• Material for this exercise
- Opening Delimiter -
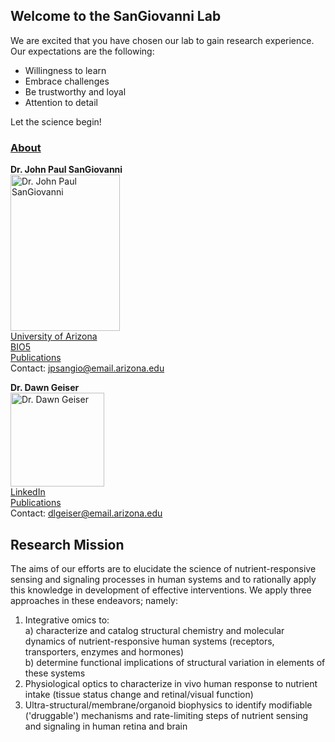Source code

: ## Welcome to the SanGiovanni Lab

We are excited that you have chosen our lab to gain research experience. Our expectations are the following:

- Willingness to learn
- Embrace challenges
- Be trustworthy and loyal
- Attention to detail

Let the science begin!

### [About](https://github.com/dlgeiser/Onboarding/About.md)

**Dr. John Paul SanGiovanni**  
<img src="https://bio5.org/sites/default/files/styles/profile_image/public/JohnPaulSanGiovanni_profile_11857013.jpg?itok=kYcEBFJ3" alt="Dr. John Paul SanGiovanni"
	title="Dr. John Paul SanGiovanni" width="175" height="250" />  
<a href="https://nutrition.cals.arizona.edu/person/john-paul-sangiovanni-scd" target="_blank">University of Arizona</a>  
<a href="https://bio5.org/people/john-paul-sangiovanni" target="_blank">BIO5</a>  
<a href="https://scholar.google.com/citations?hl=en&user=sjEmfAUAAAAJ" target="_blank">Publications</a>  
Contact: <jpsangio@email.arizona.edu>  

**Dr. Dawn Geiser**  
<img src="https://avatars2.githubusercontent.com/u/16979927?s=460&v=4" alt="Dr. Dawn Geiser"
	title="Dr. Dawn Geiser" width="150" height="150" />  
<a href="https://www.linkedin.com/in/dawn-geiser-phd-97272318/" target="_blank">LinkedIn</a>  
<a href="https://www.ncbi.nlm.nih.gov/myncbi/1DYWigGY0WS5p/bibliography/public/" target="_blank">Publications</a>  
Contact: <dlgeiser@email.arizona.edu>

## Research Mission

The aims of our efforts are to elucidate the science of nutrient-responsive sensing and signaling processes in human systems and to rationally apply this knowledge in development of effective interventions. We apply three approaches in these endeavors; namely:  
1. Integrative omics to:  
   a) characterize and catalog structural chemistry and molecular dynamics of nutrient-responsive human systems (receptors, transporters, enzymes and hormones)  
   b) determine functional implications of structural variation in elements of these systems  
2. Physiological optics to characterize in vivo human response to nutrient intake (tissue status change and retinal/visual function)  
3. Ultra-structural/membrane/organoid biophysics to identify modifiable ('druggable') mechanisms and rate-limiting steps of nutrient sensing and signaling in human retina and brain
- Closing Delimiter -
- Opening Delimiter -
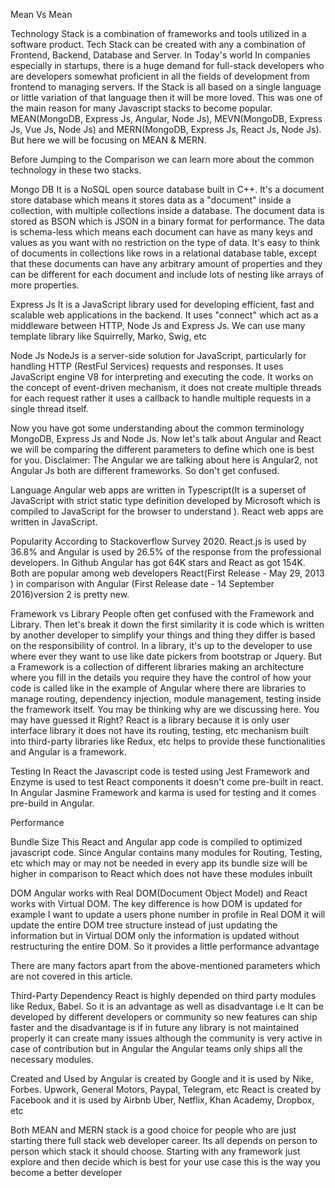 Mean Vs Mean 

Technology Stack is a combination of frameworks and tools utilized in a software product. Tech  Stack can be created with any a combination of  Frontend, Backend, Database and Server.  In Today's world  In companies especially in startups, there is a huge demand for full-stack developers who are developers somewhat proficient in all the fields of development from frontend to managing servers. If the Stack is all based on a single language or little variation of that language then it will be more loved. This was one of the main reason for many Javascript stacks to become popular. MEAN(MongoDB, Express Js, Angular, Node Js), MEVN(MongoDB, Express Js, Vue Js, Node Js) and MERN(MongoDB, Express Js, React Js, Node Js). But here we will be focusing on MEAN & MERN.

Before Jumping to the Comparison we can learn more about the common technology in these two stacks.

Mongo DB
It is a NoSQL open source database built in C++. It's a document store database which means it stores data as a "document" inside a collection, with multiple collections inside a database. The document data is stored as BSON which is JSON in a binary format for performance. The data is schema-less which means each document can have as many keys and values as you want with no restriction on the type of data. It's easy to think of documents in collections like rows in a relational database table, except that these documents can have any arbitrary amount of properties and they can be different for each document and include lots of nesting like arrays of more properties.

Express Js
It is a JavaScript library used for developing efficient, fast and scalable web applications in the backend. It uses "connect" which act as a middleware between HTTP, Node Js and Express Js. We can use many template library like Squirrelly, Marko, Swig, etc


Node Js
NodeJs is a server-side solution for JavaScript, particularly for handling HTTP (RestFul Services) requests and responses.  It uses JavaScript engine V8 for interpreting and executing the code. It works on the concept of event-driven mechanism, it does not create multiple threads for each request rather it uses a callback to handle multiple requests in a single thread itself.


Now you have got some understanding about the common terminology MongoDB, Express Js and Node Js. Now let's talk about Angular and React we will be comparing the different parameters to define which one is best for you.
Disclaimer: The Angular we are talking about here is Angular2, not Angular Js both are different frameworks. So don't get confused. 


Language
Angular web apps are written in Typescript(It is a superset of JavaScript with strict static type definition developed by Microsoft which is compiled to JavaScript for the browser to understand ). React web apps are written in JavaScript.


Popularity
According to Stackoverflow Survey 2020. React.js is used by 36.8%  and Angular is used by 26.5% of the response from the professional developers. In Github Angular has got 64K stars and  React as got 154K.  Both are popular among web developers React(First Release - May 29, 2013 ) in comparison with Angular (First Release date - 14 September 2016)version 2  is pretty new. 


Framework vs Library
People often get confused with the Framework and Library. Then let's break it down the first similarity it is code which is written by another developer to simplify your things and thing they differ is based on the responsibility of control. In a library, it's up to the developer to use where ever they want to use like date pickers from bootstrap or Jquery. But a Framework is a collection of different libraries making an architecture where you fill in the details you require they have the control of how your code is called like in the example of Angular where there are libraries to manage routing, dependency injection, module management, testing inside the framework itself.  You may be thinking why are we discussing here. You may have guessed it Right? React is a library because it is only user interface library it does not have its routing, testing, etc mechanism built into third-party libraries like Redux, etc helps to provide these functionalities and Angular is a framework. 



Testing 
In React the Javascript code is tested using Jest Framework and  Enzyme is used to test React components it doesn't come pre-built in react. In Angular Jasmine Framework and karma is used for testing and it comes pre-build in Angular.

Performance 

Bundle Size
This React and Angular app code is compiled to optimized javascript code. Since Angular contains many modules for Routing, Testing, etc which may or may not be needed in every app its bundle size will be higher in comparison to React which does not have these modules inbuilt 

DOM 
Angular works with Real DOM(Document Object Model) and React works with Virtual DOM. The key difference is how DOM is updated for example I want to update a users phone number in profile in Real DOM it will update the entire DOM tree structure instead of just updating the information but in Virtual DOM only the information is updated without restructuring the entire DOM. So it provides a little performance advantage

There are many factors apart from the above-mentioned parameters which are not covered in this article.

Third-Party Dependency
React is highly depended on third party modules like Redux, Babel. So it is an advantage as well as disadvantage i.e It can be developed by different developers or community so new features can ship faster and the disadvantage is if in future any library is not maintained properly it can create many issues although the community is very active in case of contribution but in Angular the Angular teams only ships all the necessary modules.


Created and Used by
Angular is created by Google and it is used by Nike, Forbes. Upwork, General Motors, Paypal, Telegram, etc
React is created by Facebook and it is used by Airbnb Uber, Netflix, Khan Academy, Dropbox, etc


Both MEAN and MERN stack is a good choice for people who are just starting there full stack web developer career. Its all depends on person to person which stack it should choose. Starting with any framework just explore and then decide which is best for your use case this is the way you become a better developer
- Closing Delimiter -
- Opening Delimiter -
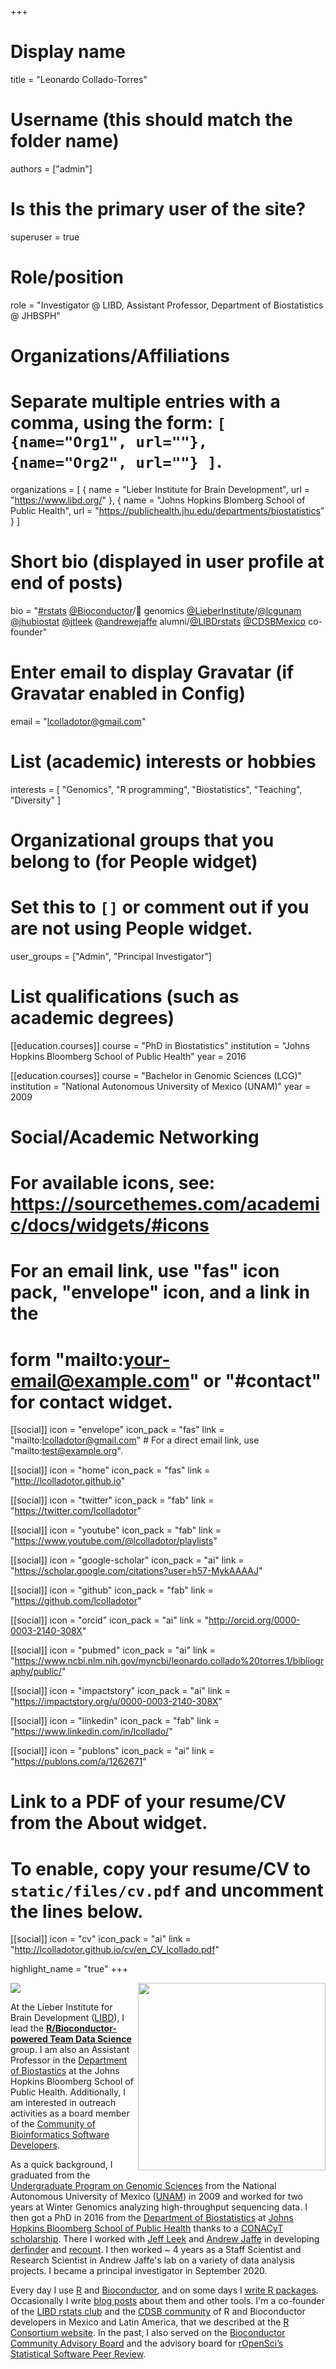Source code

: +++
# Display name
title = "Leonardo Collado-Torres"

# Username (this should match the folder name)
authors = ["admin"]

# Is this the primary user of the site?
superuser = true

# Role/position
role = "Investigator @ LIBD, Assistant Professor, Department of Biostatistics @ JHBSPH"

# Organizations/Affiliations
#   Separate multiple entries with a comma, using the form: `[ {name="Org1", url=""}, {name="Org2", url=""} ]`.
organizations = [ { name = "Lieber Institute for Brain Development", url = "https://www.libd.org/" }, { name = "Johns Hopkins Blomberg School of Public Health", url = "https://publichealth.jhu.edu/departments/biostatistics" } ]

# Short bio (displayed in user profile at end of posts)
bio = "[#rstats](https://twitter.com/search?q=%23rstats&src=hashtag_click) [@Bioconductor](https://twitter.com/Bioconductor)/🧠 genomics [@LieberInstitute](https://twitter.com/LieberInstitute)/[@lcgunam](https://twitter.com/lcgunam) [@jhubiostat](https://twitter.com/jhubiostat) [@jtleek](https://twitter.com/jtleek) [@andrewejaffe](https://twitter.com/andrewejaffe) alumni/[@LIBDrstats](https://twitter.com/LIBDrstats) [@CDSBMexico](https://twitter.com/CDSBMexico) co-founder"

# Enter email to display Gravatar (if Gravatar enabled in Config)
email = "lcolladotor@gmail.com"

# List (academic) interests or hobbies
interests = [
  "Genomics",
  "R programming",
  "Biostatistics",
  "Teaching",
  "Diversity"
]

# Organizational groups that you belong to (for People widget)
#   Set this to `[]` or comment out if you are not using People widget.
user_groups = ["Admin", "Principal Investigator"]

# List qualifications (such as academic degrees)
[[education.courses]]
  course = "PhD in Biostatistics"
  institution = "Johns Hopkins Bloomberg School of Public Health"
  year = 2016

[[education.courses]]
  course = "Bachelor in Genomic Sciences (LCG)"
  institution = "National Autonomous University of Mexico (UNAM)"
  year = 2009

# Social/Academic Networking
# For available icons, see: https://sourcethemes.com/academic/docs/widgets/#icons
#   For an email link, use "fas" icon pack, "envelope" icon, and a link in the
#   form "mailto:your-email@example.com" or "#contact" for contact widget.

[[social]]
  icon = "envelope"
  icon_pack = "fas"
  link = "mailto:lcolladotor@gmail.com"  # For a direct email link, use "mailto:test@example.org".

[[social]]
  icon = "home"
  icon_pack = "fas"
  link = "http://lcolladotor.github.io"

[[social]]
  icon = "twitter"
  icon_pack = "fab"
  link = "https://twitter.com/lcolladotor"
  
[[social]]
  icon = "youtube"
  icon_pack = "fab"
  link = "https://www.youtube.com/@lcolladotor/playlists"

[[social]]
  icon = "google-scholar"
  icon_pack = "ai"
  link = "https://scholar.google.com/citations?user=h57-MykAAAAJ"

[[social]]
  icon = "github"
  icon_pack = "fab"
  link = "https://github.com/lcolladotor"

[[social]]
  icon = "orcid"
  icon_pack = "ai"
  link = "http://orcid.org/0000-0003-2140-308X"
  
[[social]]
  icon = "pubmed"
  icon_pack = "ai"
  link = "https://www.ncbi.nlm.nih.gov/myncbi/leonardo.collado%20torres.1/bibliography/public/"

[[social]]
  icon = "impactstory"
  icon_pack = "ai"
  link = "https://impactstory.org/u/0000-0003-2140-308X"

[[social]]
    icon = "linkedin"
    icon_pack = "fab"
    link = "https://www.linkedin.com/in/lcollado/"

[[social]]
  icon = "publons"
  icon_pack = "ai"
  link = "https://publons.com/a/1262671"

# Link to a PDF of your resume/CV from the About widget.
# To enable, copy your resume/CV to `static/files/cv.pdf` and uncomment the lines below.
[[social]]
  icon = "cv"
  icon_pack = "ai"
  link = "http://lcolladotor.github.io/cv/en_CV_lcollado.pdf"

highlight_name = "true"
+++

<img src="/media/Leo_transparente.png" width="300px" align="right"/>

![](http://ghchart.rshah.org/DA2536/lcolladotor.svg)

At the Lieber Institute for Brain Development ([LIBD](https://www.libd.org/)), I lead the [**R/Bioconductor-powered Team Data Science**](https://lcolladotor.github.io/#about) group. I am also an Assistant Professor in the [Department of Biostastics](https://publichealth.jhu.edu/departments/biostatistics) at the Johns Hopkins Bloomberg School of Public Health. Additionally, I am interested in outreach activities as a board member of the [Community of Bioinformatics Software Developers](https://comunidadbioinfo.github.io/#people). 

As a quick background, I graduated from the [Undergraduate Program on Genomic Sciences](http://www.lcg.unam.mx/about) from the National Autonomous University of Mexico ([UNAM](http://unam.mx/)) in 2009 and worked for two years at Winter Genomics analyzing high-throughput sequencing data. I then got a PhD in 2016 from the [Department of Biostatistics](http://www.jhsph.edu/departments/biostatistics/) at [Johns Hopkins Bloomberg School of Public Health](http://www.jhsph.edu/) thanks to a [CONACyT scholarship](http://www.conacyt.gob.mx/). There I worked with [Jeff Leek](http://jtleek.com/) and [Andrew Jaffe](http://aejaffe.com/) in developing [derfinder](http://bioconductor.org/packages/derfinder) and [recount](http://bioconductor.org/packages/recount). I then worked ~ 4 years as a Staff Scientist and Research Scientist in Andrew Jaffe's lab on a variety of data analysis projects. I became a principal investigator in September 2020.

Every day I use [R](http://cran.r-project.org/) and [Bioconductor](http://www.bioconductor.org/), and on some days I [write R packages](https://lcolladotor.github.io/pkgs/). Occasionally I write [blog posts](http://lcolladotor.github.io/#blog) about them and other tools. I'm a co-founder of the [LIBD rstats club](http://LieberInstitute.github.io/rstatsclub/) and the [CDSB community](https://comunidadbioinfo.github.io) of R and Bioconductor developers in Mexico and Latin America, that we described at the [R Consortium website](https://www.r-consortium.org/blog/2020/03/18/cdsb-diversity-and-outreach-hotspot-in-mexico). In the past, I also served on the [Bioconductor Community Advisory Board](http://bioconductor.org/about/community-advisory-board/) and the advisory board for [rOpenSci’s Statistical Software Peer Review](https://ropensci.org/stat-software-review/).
- Closing Delimiter -
• Task directions
Return every line of the entries above that the string "University" appears in.

• Answer to this exercise
<a href="https://nutrition.cals.arizona.edu/person/john-paul-sangiovanni-scd" target="_blank">University of Arizona</a>  
  institution = "National Autonomous University of Mexico (UNAM)"
As a quick background, I graduated from the [Undergraduate Program on Genomic Sciences](http://www.lcg.unam.mx/about) from the National Autonomous University of Mexico ([UNAM](http://unam.mx/)) in 2009 and worked for two years at Winter Genomics analyzing high-throughput sequencing data. I then got a PhD in 2016 from the [Department of Biostatistics](http://www.jhsph.edu/departments/biostatistics/) at [Johns Hopkins Bloomberg School of Public Health](http://www.jhsph.edu/) thanks to a [CONACyT scholarship](http://www.conacyt.gob.mx/). There I worked with [Jeff Leek](http://jtleek.com/) and [Andrew Jaffe](http://aejaffe.com/) in developing [derfinder](http://bioconductor.org/packages/derfinder) and [recount](http://bioconductor.org/packages/recount). I then worked ~ 4 years as a Staff Scientist and Research Scientist in Andrew Jaffe's lab on a variety of data analysis projects. I became a principal investigator in September 2020.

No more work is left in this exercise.